The entrance to Ginnie Springs
My body was parallel to the river bed as my feet propelled me forward. If I reached up, I could touch the surface, but I didn’t want to. I wanted to go down, not up. 

We rounded a corner and approached a giant hole in the river bed. Hundreds of bubbles emerged through the limestone - the exhalations of other divers being expelled from the cavern below. My heart pounded harder as we drew near to the entrance. This was the cave at Ginnie Springs.

I followed my team mates down through the hole and found the thick, braided golden-yellow rope that marked the route into the cave. Already I could feel the current in my face. As the water rushed past, I got low to the limestone floor and frog-kicked against the flow, more thankful than ever that my gear was streamlined. Ahead of me, my instructor had pulled out of the stream and tucked himself behind a rock wall. He gestured that I should do the same. We had passed through the Eye.

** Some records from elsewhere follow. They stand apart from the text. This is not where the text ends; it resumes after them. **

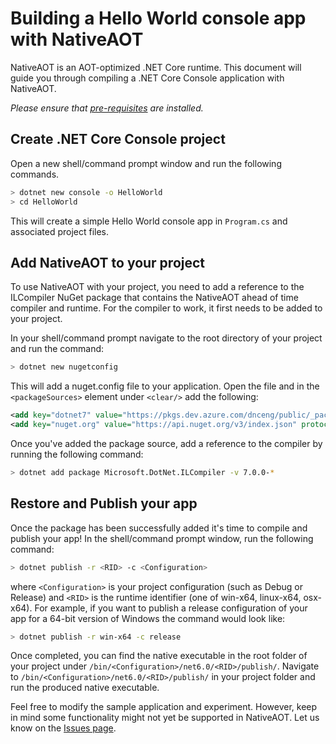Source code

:# Building a Hello World console app with NativeAOT

NativeAOT is an AOT-optimized .NET Core runtime. This document will guide you through compiling a .NET Core Console application with NativeAOT.

_Please ensure that [pre-requisites](https://github.com/dotnet/runtime/blob/main/src/coreclr/nativeaot/docs/prerequisites.md) are installed._

## Create .NET Core Console project

Open a new shell/command prompt window and run the following commands.

```bash
> dotnet new console -o HelloWorld
> cd HelloWorld
```

This will create a simple Hello World console app in `Program.cs` and associated project files.

## Add NativeAOT to your project

To use NativeAOT with your project, you need to add a reference to the ILCompiler NuGet package that contains the NativeAOT ahead of time compiler and runtime.
For the compiler to work, it first needs to be added to your project.

In your shell/command prompt navigate to the root directory of your project and run the command:

```bash
> dotnet new nugetconfig
```

This will add a nuget.config file to your application. Open the file and in the ``<packageSources>`` element under ``<clear/>`` add the following:

```xml
<add key="dotnet7" value="https://pkgs.dev.azure.com/dnceng/public/_packaging/dotnet7/nuget/v3/index.json" />
<add key="nuget.org" value="https://api.nuget.org/v3/index.json" protocolVersion="3" />
```

Once you've added the package source, add a reference to the compiler by running the following command:

```bash
> dotnet add package Microsoft.DotNet.ILCompiler -v 7.0.0-*
```

## Restore and Publish your app

Once the package has been successfully added it's time to compile and publish your app! In the shell/command prompt window, run the following command:

```bash
> dotnet publish -r <RID> -c <Configuration>
```

where `<Configuration>` is your project configuration (such as Debug or Release) and `<RID>` is the runtime identifier (one of win-x64, linux-x64, osx-x64). For example, if you want to publish a release configuration of your app for a 64-bit version of Windows the command would look like:

```bash
> dotnet publish -r win-x64 -c release
```

Once completed, you can find the native executable in the root folder of your project under `/bin/<Configuration>/net6.0/<RID>/publish/`. Navigate to `/bin/<Configuration>/net6.0/<RID>/publish/` in your project folder and run the produced native executable.

Feel free to modify the sample application and experiment. However, keep in mind some functionality might not yet be supported in NativeAOT. Let us know on the [Issues page](https://github.com/dotnet/runtime/issues).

One by one, we pulled out from the protected crevice and entered The Gallery. The flow was slowest in the boundary layer near the ceiling, so I followed my instructor upward and frog-kicked hard. A few minutes later, we were pulling around another corner and facing The Lips. I knew this part – I was going to have to keep my head low and pull with my hands. I tried not to use my feet, first because I knew it was useless, and second because I didn’t want to kick my husband behind me. As we emerged from The Lips, there was a hard left turn, and then we reached The Park Bench – a large, flat rock. We stopped for a few minutes, and I caught my breath. Diving is a sport, after all.

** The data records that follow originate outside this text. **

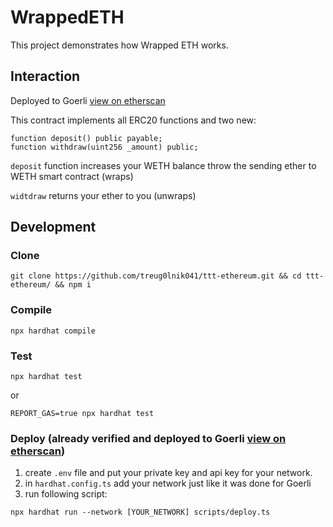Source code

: # WrappedETH

This project demonstrates how Wrapped ETH works.

## Interaction

Deployed to Goerli [view on etherscan](https://goerli.etherscan.io/address/0x29b04117eD48022453680A3EB3d5F1ADb7Ef336D)

This contract implements all ERC20 functions and two new:

```
function deposit() public payable;
function withdraw(uint256 _amount) public;
```

`deposit` function increases your WETH balance throw the sending ether to WETH smart contract (wraps)

`widtdraw` returns your ether to you (unwraps)

## Development

### Clone

```
git clone https://github.com/treug0lnik041/ttt-ethereum.git && cd ttt-ethereum/ && npm i
```

### Compile

```
npx hardhat compile
```

### Test

```
npx hardhat test
```

or

```
REPORT_GAS=true npx hardhat test
```

### Deploy (already verified and deployed to Goerli [view on etherscan](https://goerli.etherscan.io/address/0x29b04117eD48022453680A3EB3d5F1ADb7Ef336D))

1. create `.env` file and put your private key and api key for your network.
2. in `hardhat.config.ts` add your network just like it was done for Goerli
3. run following script:

```
npx hardhat run --network [YOUR_NETWORK] scripts/deploy.ts
```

After this point, it was supposed to get easier – and thankfully it did. We installed our own spool to connect the gold line to another line leading off to the right. This was the start of our circuit, and I was excited to explore. At one point in the cave, we found a room full of fossils – sea biscuits and snail shells embedded in the rock. My instructor pointed out white amphipods and a clear shrimp as we swam - so cool! Two hours and a couple thousand feet later, we were back on the gold line, and I saw my spool in the distance! It was surprisingly satisfying to complete the circuit.
Carl and I on the decompression shelf at Ginnie Springs.
Photo by Rob McGann.

From the Park Bench, we arranged ourselves single file. I could feel the current on me – on my feet this time, not my face. I held on as long as I could, but eventually, my fingers gave way. The cave was spitting me out. We rounded the corner and revisited features I recognized – The Lips, The Gallery, that little spot behind the rock wall. Near the entrance to the cave, my husband tucked himself onto a white rock shelf and settled down for his decompression stop. It looked like a good idea, so I followed him in, and we made ourselves negatively buoyant. It was like a nap – a much deserved rest after swimming more or less for 3 hours.

As we emerged from the cave, the blue-green light surrounded me. I noticed snails on the side of the basin – three different species, actually. A catfish wriggled past. Before I knew it, I was back near the surface, pushing myself with my fins. Swimmers splashed overhead, and as I climbed the stairs out of the river, I could hear distant salsa music from somebody’s picnic. It was a good day at Ginnie Springs.

[I’m currently taking a cave diving class on vacation in Florida, but the caves are cool enough, I had to share!]